The main drag can be seen throughout the movie and is actually Petaluma Boulevard North, on D Street and Washington Street. This is one of the main streets in Petaluma and home to some great boutiques, bars and restaurants.
You can either drive here or get one of the many buses that stop outside Penry Park. This American Graffiti filming location is only one street back from the river, so you can enjoy a nice walk around this area too.
The ticket scene in American Graffiti
While cruising along the strip with Carol in the car, a police car signals for John to pull over for a ticket. Despite seemingly doing nothing wrong, John knows it’s Holstein (Jim Bohan), a cop who has it out for him.
Holstein: “Happy birthday Milner”
Jim: “Thank you, A**hole”
Once he gets the ticket, he tells Carol to file it under C.S for Chicken Sh**, and it turns out he has a whole stack of tickets in his glove compartment.
This scene was actually one of the first ones to be shot as it’s still in San Rafael, on Fourth Street. Much like the main drag in Petaluma that’s used for this road in subsequent scenes and shots, there is a lot to do on Fourth Street including cafes, bars and shops.
You can drive along this road just like John and Carol, or you can take one of the many buses that stop along this road and wander around the area.
Curt gets picked up by the Pharaohs scene in American Graffiti
Old Opera House
In his continuous pursuit to find the mystery blonde woman, Curt gets picked up by the Pharaohs, a notorious, if a little haphazard, gang in the area. They tell him that the blonde is a prostitute, which Curt refuses to believe and is subsequently coerced into hanging out with them and helping to chain an axle of a police car.
While the gang is pouring into the car to head out, two of the Pharaohs, Carlos (Manuel Padilla Jr.) and Ants (Beau Gentry), are moaning about seating arrangements.
“I called shotgun”
“Before we picked you up”
You can’t call shotgun for the entire night?!”
The location where the Pharaohs pick up Curt is just outside the Old Opera House at 149 Kentucky Street in Petaluma. It’s just around the corner from the main drag so you can easily hit up a couple of American Graffiti filming locations in one day.
The opera house is now a collectibles shop and the whole of Kentucky Street is home to little independent stores and bars. Perfect for whiling away a couple of hours in between filming location stops!
You can of course drive here, or get off the same bus around the corner that you would for the main strip location. These core Petaluma filming locations are really not that far away from each other, so you can walk around and pretend that you’re actually in Modesto!
It’s hard to summarize the impact that American Graffiti had on modern cinema. Not only did it give a platform for rising superstars Richard Dreyfuss, Ron Howard, and Harrison Ford to get their big breaks, but it also gave a template for what a nostalgic teen movie could be.
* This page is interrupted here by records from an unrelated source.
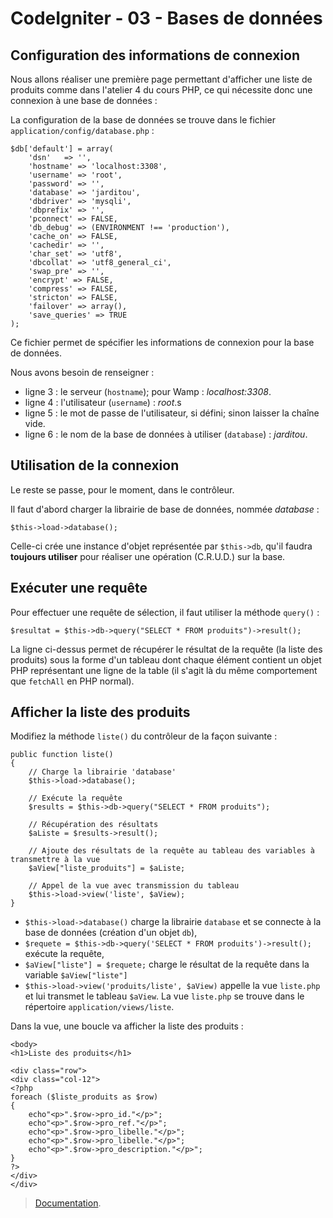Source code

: # CodeIgniter - 03 - Bases de données

## Configuration des informations de connexion

Nous allons réaliser une première page permettant d'afficher une liste de produits comme dans l'atelier 4 du cours PHP, ce qui nécessite donc une connexion à une base de données : 

La configuration de la base de données se trouve dans le fichier `application/config/database.php` :

	$db['default'] = array(
		'dsn'	=> '',
        'hostname' => 'localhost:3308',
		'username' => 'root',
		'password' => '',
		'database' => 'jarditou',
		'dbdriver' => 'mysqli',
		'dbprefix' => '',
		'pconnect' => FALSE,
		'db_debug' => (ENVIRONMENT !== 'production'),
		'cache_on' => FALSE,
		'cachedir' => '',
		'char_set' => 'utf8',
		'dbcollat' => 'utf8_general_ci',
		'swap_pre' => '',
		'encrypt' => FALSE,
		'compress' => FALSE,
		'stricton' => FALSE,
		'failover' => array(),
		'save_queries' => TRUE
	);

Ce fichier permet de spécifier les informations de connexion pour la base de données. 

Nous avons besoin de renseigner : 

* ligne 3 : le serveur (`hostname`); pour Wamp : _localhost:3308_.
* ligne 4 : l'utilisateur (`username`) : _root_.s
* ligne 5 : le mot de passe de l'utilisateur, si défini; sinon laisser la chaîne vide. 
* ligne 6 : le nom de la base de données à utiliser (`database`) : _jarditou_. 

## Utilisation de la connexion

Le reste se passe, pour le moment, dans le contrôleur. 

Il faut d'abord charger la librairie de base de données, nommée _database_ : 

	$this->load->database();

Celle-ci crée une instance d'objet représentée par `$this->db`, qu'il faudra **toujours utiliser** pour réaliser une opération (C.R.U.D.) sur la base.  

## Exécuter une requête

Pour effectuer une requête de sélection, il faut utiliser la méthode `query()` :

	$resultat = $this->db->query("SELECT * FROM produits")->result();

La ligne ci-dessus permet de récupérer le résultat de la requête (la liste des produits) sous la forme d'un tableau dont chaque élément contient un objet PHP représentant une ligne de la table (il s'agit là du même comportement que `fetchAll` en PHP normal).

## Afficher la liste des produits

Modifiez la méthode `liste()` du contrôleur de la façon suivante :

	public function liste()
	{
        // Charge la librairie 'database'
		$this->load->database();

        // Exécute la requête 
  	    $results = $this->db->query("SELECT * FROM produits");	

        // Récupération des résultats    
		$aListe = $results->result();	

        // Ajoute des résultats de la requête au tableau des variables à transmettre à la vue  	
        $aView["liste_produits"] = $aListe;
		
        // Appel de la vue avec transmission du tableau  
        $this->load->view('liste', $aView);
	}

* `$this->load->database()` charge la librairie `database` et se connecte à la base de données (création d'un objet `db`),
* `$requete = $this->db->query('SELECT * FROM produits')->result();` exécute la requête,
* `$aView["liste"] = $requete;` charge le résultat de la requête dans la variable `$aView["liste"]`
* `$this->load->view('produits/liste', $aView)` appelle la vue `liste.php` et lui transmet le tableau `$aView`. La vue `liste.php` se trouve dans le répertoire `application/views/liste`.

Dans la vue, une boucle va afficher la liste des produits : 

	<body>
	<h1>Liste des produits</h1>

    <div class="row">
    <div class="col-12">    
	<?php 
    foreach ($liste_produits as $row) 
    {
		echo"<p>".$row->pro_id."</p>";
        echo"<p>".$row->pro_ref."</p>";
        echo"<p>".$row->pro_libelle."</p>";
 	    echo"<p>".$row->pro_libelle."</p>";
		echo"<p>".$row->pro_description."</p>";		
	}
    ?>
    </div>
    </div>

> [Documentation](https://www.codeigniter.com/userguide3/database/index.html).
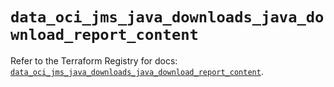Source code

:# `data_oci_jms_java_downloads_java_download_report_content`

Refer to the Terraform Registry for docs: [`data_oci_jms_java_downloads_java_download_report_content`](https://registry.terraform.io/providers/oracle/oci/7.19.0/docs/data-sources/jms_java_downloads_java_download_report_content).
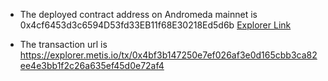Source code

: - The deployed contract address on Andromeda mainnet is 0x4cf6453d3c6594D53fd33EB11f68E30218Ed5d6b [Explorer Link](https://explorer.metis.io/address/0x4cf6453d3c6594D53fd33EB11f68E30218Ed5d6b)

- The transaction url is https://explorer.metis.io/tx/0x4bf3b147250e7ef026af3e0d165cbb3ca82ee4e3bb1f2c26a635ef45d0e72af4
Even huge teen smash successes like Grease actually came out after this film by five years. The school gymnasium dance scene, the drag race, the gangs of leather jacket-wearing high schoolers with the gang’s name on the back – all of this was done first by American Graffiti and arguably done much, much better.
Whether you’re watching American Graffiti for the first time or the fiftieth, it never seems to get old. We all know people like Toad who tried to get served and couldn’t no matter how hard they tried to blag it. We know people like Curt who get obsessive over a mystery girl and think their lives are never going to be the same. We all know couples like Laurie and Steve who are going to stay together regardless of circumstances. That’s what makes the film great and makes it stand the test of time.
Add in the epilogue where we found out where all the main characters are now and it gives a stark contrast to the happy-go-lucky vibe that the rest of the film gave us. These kids didn’t know what they were in for and real life came down hard for them. It’s a poetic ending to a great film.